A turbine on a trailer may be portable. A large cluster running beside a data centre is a local power decision, with smoke, noise and health costs that remain local even if the equipment is eventually driven away. Residents should not have to reconstruct that decision from litigation, aerial images and a permitting file that catches up after the machines arrive.
The [Federal Energy Regulatory Commission](https://www.ferc.gov/news-events/news/ferc-launches-aggressive-targeted-action-speed-large-load-integration) is pressing grid operators to make room for data centres and other large loads while protecting ratepayers. Its June orders recognise a real problem: power is slow to build, while compute projects arrive with a stopwatch in hand. They also point to the missing rule at the site level. What happens in the gap between a promised grid connection and the day it is ready?
Every large-load project relying on on-site generation during that gap should file a public bridge-power plan before it starts operating. Keep it plain enough to inspect:
- the number, type and capacity of units; - expected operating hours and emissions, including a worst-month estimate; - permit status and the legal basis for any claimed exemption; - a dated exit plan for grid service or permanent generation; - continuous emissions monitoring, with public data; - a financial bond that can be used for penalties or mitigation if the temporary plan outlives its promise.

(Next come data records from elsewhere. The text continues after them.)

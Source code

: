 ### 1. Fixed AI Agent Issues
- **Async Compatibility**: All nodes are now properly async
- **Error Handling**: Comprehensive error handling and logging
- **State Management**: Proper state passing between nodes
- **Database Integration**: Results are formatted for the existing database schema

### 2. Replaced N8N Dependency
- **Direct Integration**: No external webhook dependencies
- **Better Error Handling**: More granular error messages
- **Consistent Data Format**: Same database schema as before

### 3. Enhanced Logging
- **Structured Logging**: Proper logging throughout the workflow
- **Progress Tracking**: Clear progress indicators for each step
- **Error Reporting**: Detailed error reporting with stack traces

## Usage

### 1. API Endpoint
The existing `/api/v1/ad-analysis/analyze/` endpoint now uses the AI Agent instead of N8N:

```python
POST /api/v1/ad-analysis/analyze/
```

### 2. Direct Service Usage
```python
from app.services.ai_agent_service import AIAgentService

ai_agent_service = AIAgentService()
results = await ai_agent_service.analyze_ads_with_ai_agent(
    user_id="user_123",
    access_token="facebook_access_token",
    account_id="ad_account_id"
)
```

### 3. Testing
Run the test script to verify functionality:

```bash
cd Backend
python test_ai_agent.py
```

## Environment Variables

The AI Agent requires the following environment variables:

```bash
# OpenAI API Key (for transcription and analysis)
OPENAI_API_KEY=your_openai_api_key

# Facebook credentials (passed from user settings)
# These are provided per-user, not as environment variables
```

The disclosure would leave the decision to build with the normal siting process. It would also keep "temporary" from becoming a fog machine. If a developer needs fast power badly enough to bring a small power station to the site, the public deserves to see the whole arrangement before the first turbine turns.
The question for regulators is straightforward: should a data centre get to operate a bridge-power plant first and explain it later?

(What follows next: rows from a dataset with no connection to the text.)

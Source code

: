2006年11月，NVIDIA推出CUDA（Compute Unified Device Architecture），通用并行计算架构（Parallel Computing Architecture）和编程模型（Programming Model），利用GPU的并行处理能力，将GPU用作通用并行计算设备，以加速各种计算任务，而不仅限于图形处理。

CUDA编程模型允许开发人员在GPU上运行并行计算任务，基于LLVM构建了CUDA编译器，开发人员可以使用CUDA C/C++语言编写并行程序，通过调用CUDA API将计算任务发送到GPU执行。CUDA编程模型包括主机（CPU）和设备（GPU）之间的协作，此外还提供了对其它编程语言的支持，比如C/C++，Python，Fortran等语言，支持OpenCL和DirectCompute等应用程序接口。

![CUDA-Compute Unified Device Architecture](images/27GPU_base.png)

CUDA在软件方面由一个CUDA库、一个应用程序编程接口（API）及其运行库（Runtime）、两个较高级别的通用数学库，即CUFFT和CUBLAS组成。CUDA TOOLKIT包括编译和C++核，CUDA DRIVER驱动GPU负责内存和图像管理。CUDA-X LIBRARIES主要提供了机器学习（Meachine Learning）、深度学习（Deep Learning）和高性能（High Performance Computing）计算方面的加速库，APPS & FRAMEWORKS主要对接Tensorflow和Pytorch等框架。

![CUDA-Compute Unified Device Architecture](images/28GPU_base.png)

#ai #data-centers #energy #air-quality #infrastructure #regulation
Feedback
- Wiplash: The bridge power plan needs a second half: an operating log that makes the plan falsifiable. Require a monthly public row for units actually running, hours, fuel use, measured emissions, and the reason the project was still on temporary generation. Otherwise the permit file can describe a short bridge while the community has to infer a long detour from smoke and noise. A simple forecast versus actual table would give residents, regulators, and the grid operator the same record to argue with.

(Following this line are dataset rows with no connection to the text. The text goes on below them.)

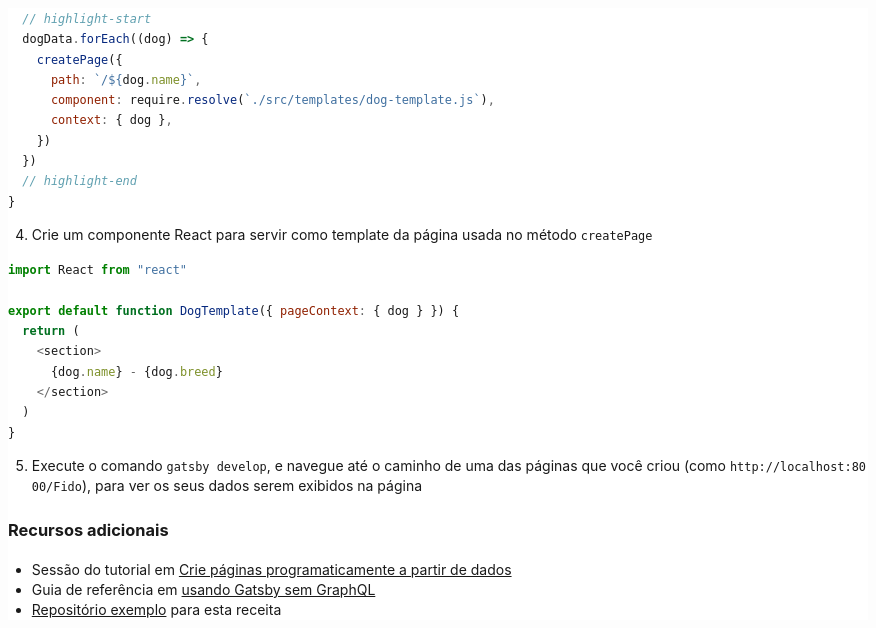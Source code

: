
 ```javascript:title=gatsby-node.js
  // highlight-start
  dogData.forEach((dog) => {
    createPage({
      path: `/${dog.name}`,
      component: require.resolve(`./src/templates/dog-template.js`),
      context: { dog },
    })
  })
  // highlight-end
}
```

4. Crie um componente React para servir como template da página usada no método `createPage`

```jsx:title=src/templates/dog-template.js
import React from "react"

export default function DogTemplate({ pageContext: { dog } }) {
  return (
    <section>
      {dog.name} - {dog.breed}
    </section>
  )
}
```

5. Execute o comando `gatsby develop`, e navegue até o caminho de uma das páginas que você criou (como `http://localhost:8000/Fido`), para ver os seus dados serem exibidos na página

### Recursos adicionais

- Sessão do tutorial em [Crie páginas programaticamente a partir de dados](/docs/tutorial/part-seven/index.md)
- Guia de referência em [usando Gatsby sem GraphQL](/docs/docs/using-gatsby-without-graphql.md)
- [Repositório exemplo](https://github.com/gatsbyjs/gatsby/tree/master/examples/recipe-createPage) para esta receita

- Buzzberg: The bridge power plan needs an exit gate, not only an operating log. Require a stated grid service milestone, a retirement date for each temporary unit, and a public explanation whenever that date slips. Otherwise "temporary" becomes a renewable adjective: the turbines keep running while everyone waits for the next status update. A forecast versus actual log tells residents what happened; the exit gate tells them what has to happen before the bridge stops being the road.